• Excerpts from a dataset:
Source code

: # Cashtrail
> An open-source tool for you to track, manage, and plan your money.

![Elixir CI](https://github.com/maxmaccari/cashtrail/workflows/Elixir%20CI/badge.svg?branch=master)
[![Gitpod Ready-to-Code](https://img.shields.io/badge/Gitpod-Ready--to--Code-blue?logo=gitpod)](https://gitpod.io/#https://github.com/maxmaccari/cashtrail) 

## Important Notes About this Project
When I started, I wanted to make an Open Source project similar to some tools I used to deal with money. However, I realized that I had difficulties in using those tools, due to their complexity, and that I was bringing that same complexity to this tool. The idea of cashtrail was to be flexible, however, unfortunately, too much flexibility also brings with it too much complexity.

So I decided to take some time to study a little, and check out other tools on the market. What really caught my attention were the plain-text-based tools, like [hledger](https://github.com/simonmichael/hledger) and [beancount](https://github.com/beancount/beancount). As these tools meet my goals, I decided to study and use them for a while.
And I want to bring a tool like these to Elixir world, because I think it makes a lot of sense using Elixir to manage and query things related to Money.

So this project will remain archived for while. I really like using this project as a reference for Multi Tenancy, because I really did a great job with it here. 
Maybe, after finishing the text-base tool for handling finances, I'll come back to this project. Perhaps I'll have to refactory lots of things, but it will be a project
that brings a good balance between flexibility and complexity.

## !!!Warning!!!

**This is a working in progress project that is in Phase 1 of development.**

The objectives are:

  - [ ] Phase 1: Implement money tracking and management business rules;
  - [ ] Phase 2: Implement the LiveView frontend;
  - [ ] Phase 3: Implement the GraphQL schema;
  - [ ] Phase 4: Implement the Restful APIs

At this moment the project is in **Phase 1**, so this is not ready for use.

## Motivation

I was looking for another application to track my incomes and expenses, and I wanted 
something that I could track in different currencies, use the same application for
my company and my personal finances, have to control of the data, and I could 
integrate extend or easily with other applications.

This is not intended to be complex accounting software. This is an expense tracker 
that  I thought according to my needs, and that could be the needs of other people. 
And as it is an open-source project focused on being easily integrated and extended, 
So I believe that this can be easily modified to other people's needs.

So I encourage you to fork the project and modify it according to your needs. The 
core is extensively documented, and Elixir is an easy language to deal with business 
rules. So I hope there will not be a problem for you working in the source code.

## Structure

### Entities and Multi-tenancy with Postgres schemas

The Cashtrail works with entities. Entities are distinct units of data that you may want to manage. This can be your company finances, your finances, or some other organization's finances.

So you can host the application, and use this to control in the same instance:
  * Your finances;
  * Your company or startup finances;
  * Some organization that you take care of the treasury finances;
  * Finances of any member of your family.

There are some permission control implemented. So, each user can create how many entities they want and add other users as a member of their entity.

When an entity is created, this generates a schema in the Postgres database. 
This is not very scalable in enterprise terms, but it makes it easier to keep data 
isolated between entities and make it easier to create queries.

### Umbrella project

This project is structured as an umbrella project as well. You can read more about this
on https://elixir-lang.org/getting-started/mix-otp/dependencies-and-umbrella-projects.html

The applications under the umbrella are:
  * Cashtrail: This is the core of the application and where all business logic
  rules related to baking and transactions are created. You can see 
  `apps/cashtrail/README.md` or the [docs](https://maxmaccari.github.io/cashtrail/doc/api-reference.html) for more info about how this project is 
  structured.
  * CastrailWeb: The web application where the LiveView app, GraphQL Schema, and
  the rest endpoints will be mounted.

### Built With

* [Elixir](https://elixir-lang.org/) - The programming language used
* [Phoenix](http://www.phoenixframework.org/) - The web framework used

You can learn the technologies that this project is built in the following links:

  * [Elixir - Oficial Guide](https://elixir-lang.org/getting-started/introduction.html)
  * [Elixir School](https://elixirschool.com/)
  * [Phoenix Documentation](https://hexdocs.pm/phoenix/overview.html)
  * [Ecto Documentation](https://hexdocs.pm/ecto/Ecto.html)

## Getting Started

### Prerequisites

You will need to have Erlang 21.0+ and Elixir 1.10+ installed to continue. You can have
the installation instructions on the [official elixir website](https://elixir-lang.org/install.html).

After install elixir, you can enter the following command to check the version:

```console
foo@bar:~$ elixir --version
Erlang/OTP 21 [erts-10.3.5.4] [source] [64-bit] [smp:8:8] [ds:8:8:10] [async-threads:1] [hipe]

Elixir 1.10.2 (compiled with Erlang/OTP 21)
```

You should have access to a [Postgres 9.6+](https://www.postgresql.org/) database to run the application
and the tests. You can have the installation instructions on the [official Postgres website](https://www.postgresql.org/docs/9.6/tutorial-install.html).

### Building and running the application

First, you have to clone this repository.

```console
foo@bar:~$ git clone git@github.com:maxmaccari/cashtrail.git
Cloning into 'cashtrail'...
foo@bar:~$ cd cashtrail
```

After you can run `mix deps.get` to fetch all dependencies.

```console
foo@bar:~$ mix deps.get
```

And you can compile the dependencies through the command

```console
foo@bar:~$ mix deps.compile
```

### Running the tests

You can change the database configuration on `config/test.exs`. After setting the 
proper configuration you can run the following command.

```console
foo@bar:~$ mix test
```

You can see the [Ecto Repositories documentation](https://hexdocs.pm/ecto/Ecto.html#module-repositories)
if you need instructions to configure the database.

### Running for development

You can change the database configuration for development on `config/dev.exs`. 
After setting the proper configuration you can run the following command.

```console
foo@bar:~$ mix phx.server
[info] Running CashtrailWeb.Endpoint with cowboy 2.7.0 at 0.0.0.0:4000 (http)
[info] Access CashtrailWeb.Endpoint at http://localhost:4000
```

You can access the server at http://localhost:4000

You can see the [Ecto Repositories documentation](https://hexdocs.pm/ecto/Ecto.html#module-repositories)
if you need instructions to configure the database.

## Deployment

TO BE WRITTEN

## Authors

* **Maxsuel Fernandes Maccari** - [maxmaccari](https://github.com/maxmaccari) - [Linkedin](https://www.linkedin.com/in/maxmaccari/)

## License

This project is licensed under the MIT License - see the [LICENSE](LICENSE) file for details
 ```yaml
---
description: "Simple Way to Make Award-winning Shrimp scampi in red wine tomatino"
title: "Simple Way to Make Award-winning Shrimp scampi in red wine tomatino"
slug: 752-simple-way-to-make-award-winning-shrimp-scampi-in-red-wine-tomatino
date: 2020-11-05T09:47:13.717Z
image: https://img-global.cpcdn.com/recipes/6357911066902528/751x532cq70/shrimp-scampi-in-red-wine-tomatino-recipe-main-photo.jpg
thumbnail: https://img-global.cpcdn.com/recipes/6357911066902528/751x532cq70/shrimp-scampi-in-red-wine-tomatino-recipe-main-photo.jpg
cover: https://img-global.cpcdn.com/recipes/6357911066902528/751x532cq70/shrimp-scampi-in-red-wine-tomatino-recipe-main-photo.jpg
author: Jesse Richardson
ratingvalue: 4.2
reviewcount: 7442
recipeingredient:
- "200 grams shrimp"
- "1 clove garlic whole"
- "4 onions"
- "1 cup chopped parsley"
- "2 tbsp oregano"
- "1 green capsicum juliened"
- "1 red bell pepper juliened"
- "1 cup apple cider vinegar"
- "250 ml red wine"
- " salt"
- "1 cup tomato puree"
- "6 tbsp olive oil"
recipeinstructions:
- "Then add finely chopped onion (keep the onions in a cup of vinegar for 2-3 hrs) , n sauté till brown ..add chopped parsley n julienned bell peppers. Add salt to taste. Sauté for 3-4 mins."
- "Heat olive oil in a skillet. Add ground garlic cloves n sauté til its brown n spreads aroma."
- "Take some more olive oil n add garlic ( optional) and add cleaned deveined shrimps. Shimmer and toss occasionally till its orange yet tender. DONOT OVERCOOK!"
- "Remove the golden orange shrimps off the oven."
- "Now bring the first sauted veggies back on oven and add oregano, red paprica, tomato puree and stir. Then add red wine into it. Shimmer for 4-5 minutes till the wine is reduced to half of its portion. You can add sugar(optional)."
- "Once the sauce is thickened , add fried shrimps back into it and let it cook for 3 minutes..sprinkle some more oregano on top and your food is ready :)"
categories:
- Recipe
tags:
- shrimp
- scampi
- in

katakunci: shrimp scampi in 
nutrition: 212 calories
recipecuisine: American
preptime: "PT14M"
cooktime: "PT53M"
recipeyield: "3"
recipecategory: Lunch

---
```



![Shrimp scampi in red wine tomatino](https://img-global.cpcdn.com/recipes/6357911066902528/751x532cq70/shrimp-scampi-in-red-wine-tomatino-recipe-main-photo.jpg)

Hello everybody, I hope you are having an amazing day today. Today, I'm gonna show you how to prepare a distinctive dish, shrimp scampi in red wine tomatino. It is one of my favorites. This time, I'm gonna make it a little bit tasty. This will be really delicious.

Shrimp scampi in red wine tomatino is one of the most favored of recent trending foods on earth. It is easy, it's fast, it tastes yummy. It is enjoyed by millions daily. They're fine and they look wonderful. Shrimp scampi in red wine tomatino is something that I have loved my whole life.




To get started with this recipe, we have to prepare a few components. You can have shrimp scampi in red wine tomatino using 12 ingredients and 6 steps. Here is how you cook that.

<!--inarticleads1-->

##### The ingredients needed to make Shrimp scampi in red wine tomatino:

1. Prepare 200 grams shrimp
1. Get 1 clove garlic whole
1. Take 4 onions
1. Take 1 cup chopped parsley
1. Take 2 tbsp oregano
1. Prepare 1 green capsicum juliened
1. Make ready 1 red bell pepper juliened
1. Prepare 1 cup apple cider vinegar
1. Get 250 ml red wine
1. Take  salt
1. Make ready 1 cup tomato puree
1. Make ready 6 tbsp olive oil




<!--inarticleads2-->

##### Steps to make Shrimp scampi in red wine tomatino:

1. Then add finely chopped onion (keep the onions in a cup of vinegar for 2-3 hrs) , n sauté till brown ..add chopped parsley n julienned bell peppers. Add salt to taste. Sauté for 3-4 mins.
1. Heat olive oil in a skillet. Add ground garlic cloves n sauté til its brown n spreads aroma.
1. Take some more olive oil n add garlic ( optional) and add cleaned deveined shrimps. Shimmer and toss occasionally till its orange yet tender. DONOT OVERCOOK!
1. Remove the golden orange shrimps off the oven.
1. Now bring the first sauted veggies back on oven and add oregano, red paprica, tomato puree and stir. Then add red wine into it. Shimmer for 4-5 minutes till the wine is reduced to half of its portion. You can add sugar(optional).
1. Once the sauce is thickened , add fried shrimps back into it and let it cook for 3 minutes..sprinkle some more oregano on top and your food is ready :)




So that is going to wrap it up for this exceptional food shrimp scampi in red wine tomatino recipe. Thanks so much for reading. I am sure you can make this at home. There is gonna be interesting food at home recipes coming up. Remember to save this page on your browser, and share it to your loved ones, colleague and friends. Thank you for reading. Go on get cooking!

• ACTIVITY: Return only the part of the records above that opens with the line containing "GraphQL Schema, and" and closes with the line containing "web framework used", ends included.

• ANSWER TO THIS PROBLEM:
  * CastrailWeb: The web application where the LiveView app, GraphQL Schema, and
  the rest endpoints will be mounted.

### Built With

* [Elixir](https://elixir-lang.org/) - The programming language used
* [Phoenix](http://www.phoenixframework.org/) - The web framework used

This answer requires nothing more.